WHAT NEEDS TO BE DONE: Go through the records and give each one again exactly.

EXTRACTED DATA:

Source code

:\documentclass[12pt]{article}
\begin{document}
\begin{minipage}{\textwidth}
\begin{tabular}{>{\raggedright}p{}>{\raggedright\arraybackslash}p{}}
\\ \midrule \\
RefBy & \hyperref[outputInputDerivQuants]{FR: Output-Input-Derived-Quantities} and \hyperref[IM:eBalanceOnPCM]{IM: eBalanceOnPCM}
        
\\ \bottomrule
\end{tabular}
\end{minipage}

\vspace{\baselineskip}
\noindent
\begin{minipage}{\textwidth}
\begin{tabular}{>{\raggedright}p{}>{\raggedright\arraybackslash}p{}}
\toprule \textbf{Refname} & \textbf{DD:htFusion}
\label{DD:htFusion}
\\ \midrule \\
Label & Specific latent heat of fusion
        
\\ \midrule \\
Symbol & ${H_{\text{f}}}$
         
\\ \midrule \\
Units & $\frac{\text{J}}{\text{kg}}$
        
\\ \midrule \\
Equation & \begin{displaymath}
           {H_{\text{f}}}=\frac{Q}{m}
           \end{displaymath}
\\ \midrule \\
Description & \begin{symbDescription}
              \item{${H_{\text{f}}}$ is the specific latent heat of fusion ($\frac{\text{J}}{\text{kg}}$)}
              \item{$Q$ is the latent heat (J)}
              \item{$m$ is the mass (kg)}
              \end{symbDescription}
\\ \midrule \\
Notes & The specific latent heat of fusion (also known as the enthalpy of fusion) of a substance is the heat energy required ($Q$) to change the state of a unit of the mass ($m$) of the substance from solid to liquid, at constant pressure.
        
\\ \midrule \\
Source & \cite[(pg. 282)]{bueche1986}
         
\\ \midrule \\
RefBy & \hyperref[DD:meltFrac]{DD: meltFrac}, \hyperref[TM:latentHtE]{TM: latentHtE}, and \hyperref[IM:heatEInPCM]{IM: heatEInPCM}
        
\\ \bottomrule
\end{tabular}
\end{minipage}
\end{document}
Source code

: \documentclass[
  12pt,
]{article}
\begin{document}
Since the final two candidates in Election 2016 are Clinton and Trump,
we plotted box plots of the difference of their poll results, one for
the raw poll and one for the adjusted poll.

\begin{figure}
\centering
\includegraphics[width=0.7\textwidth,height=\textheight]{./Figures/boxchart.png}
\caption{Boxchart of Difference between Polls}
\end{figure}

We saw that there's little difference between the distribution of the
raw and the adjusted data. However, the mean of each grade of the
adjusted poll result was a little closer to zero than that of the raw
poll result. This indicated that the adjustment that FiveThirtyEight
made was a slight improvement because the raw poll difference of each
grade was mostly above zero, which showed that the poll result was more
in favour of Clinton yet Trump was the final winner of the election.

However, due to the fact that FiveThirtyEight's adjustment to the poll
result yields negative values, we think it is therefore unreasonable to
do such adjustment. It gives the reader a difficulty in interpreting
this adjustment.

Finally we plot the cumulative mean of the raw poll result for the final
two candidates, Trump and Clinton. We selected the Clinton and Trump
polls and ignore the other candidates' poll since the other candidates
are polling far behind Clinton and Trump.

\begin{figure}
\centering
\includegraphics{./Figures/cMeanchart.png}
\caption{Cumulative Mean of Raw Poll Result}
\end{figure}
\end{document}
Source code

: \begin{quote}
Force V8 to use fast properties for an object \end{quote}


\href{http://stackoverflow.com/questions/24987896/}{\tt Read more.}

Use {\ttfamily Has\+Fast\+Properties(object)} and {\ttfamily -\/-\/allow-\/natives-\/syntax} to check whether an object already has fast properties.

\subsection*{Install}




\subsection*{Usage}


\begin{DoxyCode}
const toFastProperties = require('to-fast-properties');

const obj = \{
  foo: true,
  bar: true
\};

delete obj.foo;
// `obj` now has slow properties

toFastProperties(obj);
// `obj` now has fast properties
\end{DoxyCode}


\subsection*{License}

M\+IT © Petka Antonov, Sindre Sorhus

YOUR RESPONSE:
Source code

:\documentclass[12pt]{article}
\begin{document}
\begin{minipage}{\textwidth}
\begin{tabular}{>{\raggedright}p{}>{\raggedright\arraybackslash}p{}}
\\ \midrule \\
RefBy & \hyperref[outputInputDerivQuants]{FR: Output-Input-Derived-Quantities} and \hyperref[IM:eBalanceOnPCM]{IM: eBalanceOnPCM}
        
\\ \bottomrule
\end{tabular}
\end{minipage}

\vspace{\baselineskip}
\noindent
\begin{minipage}{\textwidth}
\begin{tabular}{>{\raggedright}p{}>{\raggedright\arraybackslash}p{}}
\toprule \textbf{Refname} & \textbf{DD:htFusion}
\label{DD:htFusion}
\\ \midrule \\
Label & Specific latent heat of fusion
        
\\ \midrule \\
Symbol & ${H_{\text{f}}}$
         
\\ \midrule \\
Units & $\frac{\text{J}}{\text{kg}}$
        
\\ \midrule \\
Equation & \begin{displaymath}
           {H_{\text{f}}}=\frac{Q}{m}
           \end{displaymath}
\\ \midrule \\
Description & \begin{symbDescription}
              \item{${H_{\text{f}}}$ is the specific latent heat of fusion ($\frac{\text{J}}{\text{kg}}$)}
              \item{$Q$ is the latent heat (J)}
              \item{$m$ is the mass (kg)}
              \end{symbDescription}
\\ \midrule \\
Notes & The specific latent heat of fusion (also known as the enthalpy of fusion) of a substance is the heat energy required ($Q$) to change the state of a unit of the mass ($m$) of the substance from solid to liquid, at constant pressure.
        
\\ \midrule \\
Source & \cite[(pg. 282)]{bueche1986}
         
\\ \midrule \\
RefBy & \hyperref[DD:meltFrac]{DD: meltFrac}, \hyperref[TM:latentHtE]{TM: latentHtE}, and \hyperref[IM:heatEInPCM]{IM: heatEInPCM}
        
\\ \bottomrule
\end{tabular}
\end{minipage}
\end{document}
Source code

: \documentclass[
  12pt,
]{article}
\begin{document}
Since the final two candidates in Election 2016 are Clinton and Trump,
we plotted box plots of the difference of their poll results, one for
the raw poll and one for the adjusted poll.

\begin{figure}
\centering
\includegraphics[width=0.7\textwidth,height=\textheight]{./Figures/boxchart.png}
\caption{Boxchart of Difference between Polls}
\end{figure}

We saw that there's little difference between the distribution of the
raw and the adjusted data. However, the mean of each grade of the
adjusted poll result was a little closer to zero than that of the raw
poll result. This indicated that the adjustment that FiveThirtyEight
made was a slight improvement because the raw poll difference of each
grade was mostly above zero, which showed that the poll result was more
in favour of Clinton yet Trump was the final winner of the election.

However, due to the fact that FiveThirtyEight's adjustment to the poll
result yields negative values, we think it is therefore unreasonable to
do such adjustment. It gives the reader a difficulty in interpreting
this adjustment.

Finally we plot the cumulative mean of the raw poll result for the final
two candidates, Trump and Clinton. We selected the Clinton and Trump
polls and ignore the other candidates' poll since the other candidates
are polling far behind Clinton and Trump.

\begin{figure}
\centering
\includegraphics{./Figures/cMeanchart.png}
\caption{Cumulative Mean of Raw Poll Result}
\end{figure}
\end{document}
Source code

: \begin{quote}
Force V8 to use fast properties for an object \end{quote}


\href{http://stackoverflow.com/questions/24987896/}{\tt Read more.}

Use {\ttfamily Has\+Fast\+Properties(object)} and {\ttfamily -\/-\/allow-\/natives-\/syntax} to check whether an object already has fast properties.

\subsection*{Install}




\subsection*{Usage}


\begin{DoxyCode}
const toFastProperties = require('to-fast-properties');

const obj = \{
  foo: true,
  bar: true
\};

delete obj.foo;
// `obj` now has slow properties

toFastProperties(obj);
// `obj` now has fast properties
\end{DoxyCode}


\subsection*{License}

M\+IT © Petka Antonov, Sindre Sorhus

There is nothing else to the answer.